> [WORK TO BE COMPLETED]
Starting with the first line, output the data exactly through to the end.

> [SOURCE RECORDS]
##########
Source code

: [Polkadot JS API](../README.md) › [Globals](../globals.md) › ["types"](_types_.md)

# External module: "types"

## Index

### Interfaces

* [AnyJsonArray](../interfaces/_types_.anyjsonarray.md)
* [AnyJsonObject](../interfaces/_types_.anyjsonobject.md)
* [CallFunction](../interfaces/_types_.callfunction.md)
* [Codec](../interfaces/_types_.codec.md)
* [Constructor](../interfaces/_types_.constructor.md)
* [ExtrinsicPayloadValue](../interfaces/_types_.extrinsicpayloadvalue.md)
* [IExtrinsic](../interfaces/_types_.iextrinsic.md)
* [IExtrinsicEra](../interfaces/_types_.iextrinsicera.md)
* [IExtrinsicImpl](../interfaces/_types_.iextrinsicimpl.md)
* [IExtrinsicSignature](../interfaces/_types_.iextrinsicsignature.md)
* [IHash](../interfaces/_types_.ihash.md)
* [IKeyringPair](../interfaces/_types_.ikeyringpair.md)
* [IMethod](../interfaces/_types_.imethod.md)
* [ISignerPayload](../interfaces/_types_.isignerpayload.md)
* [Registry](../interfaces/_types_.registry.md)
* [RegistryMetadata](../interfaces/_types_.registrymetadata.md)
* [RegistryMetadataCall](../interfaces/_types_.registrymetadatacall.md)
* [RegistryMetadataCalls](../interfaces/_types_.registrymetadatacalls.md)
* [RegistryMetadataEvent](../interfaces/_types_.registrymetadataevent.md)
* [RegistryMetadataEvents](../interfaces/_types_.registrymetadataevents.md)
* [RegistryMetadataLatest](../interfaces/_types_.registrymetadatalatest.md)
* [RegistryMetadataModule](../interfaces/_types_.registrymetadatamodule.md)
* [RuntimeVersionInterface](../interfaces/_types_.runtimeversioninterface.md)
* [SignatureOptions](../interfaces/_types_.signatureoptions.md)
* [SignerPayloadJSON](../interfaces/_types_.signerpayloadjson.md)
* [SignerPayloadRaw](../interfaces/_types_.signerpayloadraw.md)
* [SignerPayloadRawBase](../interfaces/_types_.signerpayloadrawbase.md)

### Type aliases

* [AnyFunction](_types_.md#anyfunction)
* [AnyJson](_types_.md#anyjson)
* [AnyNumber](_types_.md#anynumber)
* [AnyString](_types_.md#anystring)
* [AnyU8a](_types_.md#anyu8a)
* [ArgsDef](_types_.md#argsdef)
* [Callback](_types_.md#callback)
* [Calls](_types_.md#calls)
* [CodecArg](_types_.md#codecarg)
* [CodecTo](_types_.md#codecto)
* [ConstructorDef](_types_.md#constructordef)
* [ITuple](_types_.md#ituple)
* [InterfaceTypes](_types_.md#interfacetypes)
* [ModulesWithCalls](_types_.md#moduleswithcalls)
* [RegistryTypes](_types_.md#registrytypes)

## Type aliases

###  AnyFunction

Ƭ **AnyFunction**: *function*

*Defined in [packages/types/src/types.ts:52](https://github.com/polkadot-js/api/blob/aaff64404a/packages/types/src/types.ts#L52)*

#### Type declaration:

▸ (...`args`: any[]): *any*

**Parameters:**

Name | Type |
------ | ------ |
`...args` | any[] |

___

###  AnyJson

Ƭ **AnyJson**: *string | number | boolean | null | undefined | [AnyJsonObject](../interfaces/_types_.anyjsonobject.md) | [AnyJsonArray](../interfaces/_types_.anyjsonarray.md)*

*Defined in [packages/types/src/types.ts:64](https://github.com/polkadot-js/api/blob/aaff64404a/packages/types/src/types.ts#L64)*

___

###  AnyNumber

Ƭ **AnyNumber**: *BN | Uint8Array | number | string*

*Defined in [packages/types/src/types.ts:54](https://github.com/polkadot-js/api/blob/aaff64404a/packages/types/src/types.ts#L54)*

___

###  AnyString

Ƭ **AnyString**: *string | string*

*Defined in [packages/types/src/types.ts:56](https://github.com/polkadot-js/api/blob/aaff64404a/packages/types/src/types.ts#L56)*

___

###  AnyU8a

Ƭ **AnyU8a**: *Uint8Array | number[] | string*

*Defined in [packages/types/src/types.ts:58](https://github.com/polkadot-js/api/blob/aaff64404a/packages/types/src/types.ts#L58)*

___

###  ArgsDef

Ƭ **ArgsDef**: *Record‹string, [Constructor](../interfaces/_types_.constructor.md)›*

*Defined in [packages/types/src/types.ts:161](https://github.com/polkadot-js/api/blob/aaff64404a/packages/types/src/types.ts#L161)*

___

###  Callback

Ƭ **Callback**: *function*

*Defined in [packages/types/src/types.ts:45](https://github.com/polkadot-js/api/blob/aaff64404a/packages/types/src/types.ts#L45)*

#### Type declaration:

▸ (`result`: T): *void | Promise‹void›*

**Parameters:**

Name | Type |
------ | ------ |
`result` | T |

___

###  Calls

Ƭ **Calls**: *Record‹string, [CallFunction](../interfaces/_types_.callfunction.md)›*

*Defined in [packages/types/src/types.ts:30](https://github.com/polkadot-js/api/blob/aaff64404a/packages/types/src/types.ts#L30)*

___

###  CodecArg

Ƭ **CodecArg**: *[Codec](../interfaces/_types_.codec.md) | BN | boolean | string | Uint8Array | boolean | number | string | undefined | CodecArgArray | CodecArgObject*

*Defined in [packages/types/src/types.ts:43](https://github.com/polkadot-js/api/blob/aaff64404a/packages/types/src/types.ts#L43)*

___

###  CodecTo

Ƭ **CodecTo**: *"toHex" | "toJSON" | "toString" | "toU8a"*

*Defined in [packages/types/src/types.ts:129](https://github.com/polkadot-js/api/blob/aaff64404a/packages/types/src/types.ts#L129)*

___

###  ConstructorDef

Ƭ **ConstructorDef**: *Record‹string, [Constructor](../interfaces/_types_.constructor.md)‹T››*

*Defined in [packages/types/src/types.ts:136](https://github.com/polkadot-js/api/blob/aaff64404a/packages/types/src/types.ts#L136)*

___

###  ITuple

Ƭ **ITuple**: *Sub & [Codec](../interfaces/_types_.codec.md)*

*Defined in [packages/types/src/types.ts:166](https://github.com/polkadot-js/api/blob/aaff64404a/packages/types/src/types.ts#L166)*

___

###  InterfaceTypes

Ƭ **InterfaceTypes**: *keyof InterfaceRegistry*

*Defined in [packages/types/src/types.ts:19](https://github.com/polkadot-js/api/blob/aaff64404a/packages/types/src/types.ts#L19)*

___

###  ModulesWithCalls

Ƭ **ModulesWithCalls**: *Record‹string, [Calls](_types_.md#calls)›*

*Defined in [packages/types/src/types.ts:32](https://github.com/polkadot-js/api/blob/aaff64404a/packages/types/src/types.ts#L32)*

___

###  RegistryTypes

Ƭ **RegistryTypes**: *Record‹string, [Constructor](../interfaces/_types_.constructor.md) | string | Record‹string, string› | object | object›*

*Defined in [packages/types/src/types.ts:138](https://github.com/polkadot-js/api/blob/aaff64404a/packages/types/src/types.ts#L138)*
##########
> [RESPONSE AREA]
Source code

: [Polkadot JS API](../README.md) › [Globals](../globals.md) › ["types"](_types_.md)

# External module: "types"

## Index

### Interfaces

* [AnyJsonArray](../interfaces/_types_.anyjsonarray.md)
* [AnyJsonObject](../interfaces/_types_.anyjsonobject.md)
* [CallFunction](../interfaces/_types_.callfunction.md)
* [Codec](../interfaces/_types_.codec.md)
* [Constructor](../interfaces/_types_.constructor.md)
* [ExtrinsicPayloadValue](../interfaces/_types_.extrinsicpayloadvalue.md)
* [IExtrinsic](../interfaces/_types_.iextrinsic.md)
* [IExtrinsicEra](../interfaces/_types_.iextrinsicera.md)
* [IExtrinsicImpl](../interfaces/_types_.iextrinsicimpl.md)
* [IExtrinsicSignature](../interfaces/_types_.iextrinsicsignature.md)
* [IHash](../interfaces/_types_.ihash.md)
* [IKeyringPair](../interfaces/_types_.ikeyringpair.md)
* [IMethod](../interfaces/_types_.imethod.md)
* [ISignerPayload](../interfaces/_types_.isignerpayload.md)
* [Registry](../interfaces/_types_.registry.md)
* [RegistryMetadata](../interfaces/_types_.registrymetadata.md)
* [RegistryMetadataCall](../interfaces/_types_.registrymetadatacall.md)
* [RegistryMetadataCalls](../interfaces/_types_.registrymetadatacalls.md)
* [RegistryMetadataEvent](../interfaces/_types_.registrymetadataevent.md)
* [RegistryMetadataEvents](../interfaces/_types_.registrymetadataevents.md)
* [RegistryMetadataLatest](../interfaces/_types_.registrymetadatalatest.md)
* [RegistryMetadataModule](../interfaces/_types_.registrymetadatamodule.md)
* [RuntimeVersionInterface](../interfaces/_types_.runtimeversioninterface.md)
* [SignatureOptions](../interfaces/_types_.signatureoptions.md)
* [SignerPayloadJSON](../interfaces/_types_.signerpayloadjson.md)
* [SignerPayloadRaw](../interfaces/_types_.signerpayloadraw.md)
* [SignerPayloadRawBase](../interfaces/_types_.signerpayloadrawbase.md)

### Type aliases

* [AnyFunction](_types_.md#anyfunction)
* [AnyJson](_types_.md#anyjson)
* [AnyNumber](_types_.md#anynumber)
* [AnyString](_types_.md#anystring)
* [AnyU8a](_types_.md#anyu8a)
* [ArgsDef](_types_.md#argsdef)
* [Callback](_types_.md#callback)
* [Calls](_types_.md#calls)
* [CodecArg](_types_.md#codecarg)
* [CodecTo](_types_.md#codecto)
* [ConstructorDef](_types_.md#constructordef)
* [ITuple](_types_.md#ituple)
* [InterfaceTypes](_types_.md#interfacetypes)
* [ModulesWithCalls](_types_.md#moduleswithcalls)
* [RegistryTypes](_types_.md#registrytypes)

## Type aliases

###  AnyFunction

Ƭ **AnyFunction**: *function*

*Defined in [packages/types/src/types.ts:52](https://github.com/polkadot-js/api/blob/aaff64404a/packages/types/src/types.ts#L52)*

#### Type declaration:

▸ (...`args`: any[]): *any*

**Parameters:**

Name | Type |
------ | ------ |
`...args` | any[] |

___

###  AnyJson

Ƭ **AnyJson**: *string | number | boolean | null | undefined | [AnyJsonObject](../interfaces/_types_.anyjsonobject.md) | [AnyJsonArray](../interfaces/_types_.anyjsonarray.md)*

*Defined in [packages/types/src/types.ts:64](https://github.com/polkadot-js/api/blob/aaff64404a/packages/types/src/types.ts#L64)*

___

###  AnyNumber

Ƭ **AnyNumber**: *BN | Uint8Array | number | string*

*Defined in [packages/types/src/types.ts:54](https://github.com/polkadot-js/api/blob/aaff64404a/packages/types/src/types.ts#L54)*

___

###  AnyString

Ƭ **AnyString**: *string | string*

*Defined in [packages/types/src/types.ts:56](https://github.com/polkadot-js/api/blob/aaff64404a/packages/types/src/types.ts#L56)*

___

###  AnyU8a

Ƭ **AnyU8a**: *Uint8Array | number[] | string*

*Defined in [packages/types/src/types.ts:58](https://github.com/polkadot-js/api/blob/aaff64404a/packages/types/src/types.ts#L58)*

___

###  ArgsDef

Ƭ **ArgsDef**: *Record‹string, [Constructor](../interfaces/_types_.constructor.md)›*

*Defined in [packages/types/src/types.ts:161](https://github.com/polkadot-js/api/blob/aaff64404a/packages/types/src/types.ts#L161)*

___

###  Callback

Ƭ **Callback**: *function*

*Defined in [packages/types/src/types.ts:45](https://github.com/polkadot-js/api/blob/aaff64404a/packages/types/src/types.ts#L45)*

#### Type declaration:

▸ (`result`: T): *void | Promise‹void›*

**Parameters:**

Name | Type |
------ | ------ |
`result` | T |

___

###  Calls

Ƭ **Calls**: *Record‹string, [CallFunction](../interfaces/_types_.callfunction.md)›*

*Defined in [packages/types/src/types.ts:30](https://github.com/polkadot-js/api/blob/aaff64404a/packages/types/src/types.ts#L30)*

___

###  CodecArg

Ƭ **CodecArg**: *[Codec](../interfaces/_types_.codec.md) | BN | boolean | string | Uint8Array | boolean | number | string | undefined | CodecArgArray | CodecArgObject*

*Defined in [packages/types/src/types.ts:43](https://github.com/polkadot-js/api/blob/aaff64404a/packages/types/src/types.ts#L43)*

___

###  CodecTo

Ƭ **CodecTo**: *"toHex" | "toJSON" | "toString" | "toU8a"*

*Defined in [packages/types/src/types.ts:129](https://github.com/polkadot-js/api/blob/aaff64404a/packages/types/src/types.ts#L129)*

___

###  ConstructorDef

Ƭ **ConstructorDef**: *Record‹string, [Constructor](../interfaces/_types_.constructor.md)‹T››*

*Defined in [packages/types/src/types.ts:136](https://github.com/polkadot-js/api/blob/aaff64404a/packages/types/src/types.ts#L136)*

___

###  ITuple

Ƭ **ITuple**: *Sub & [Codec](../interfaces/_types_.codec.md)*

*Defined in [packages/types/src/types.ts:166](https://github.com/polkadot-js/api/blob/aaff64404a/packages/types/src/types.ts#L166)*

___

###  InterfaceTypes

Ƭ **InterfaceTypes**: *keyof InterfaceRegistry*

*Defined in [packages/types/src/types.ts:19](https://github.com/polkadot-js/api/blob/aaff64404a/packages/types/src/types.ts#L19)*

___

###  ModulesWithCalls

Ƭ **ModulesWithCalls**: *Record‹string, [Calls](_types_.md#calls)›*

*Defined in [packages/types/src/types.ts:32](https://github.com/polkadot-js/api/blob/aaff64404a/packages/types/src/types.ts#L32)*

___

###  RegistryTypes

Ƭ **RegistryTypes**: *Record‹string, [Constructor](../interfaces/_types_.constructor.md) | string | Record‹string, string› | object | object›*

*Defined in [packages/types/src/types.ts:138](https://github.com/polkadot-js/api/blob/aaff64404a/packages/types/src/types.ts#L138)*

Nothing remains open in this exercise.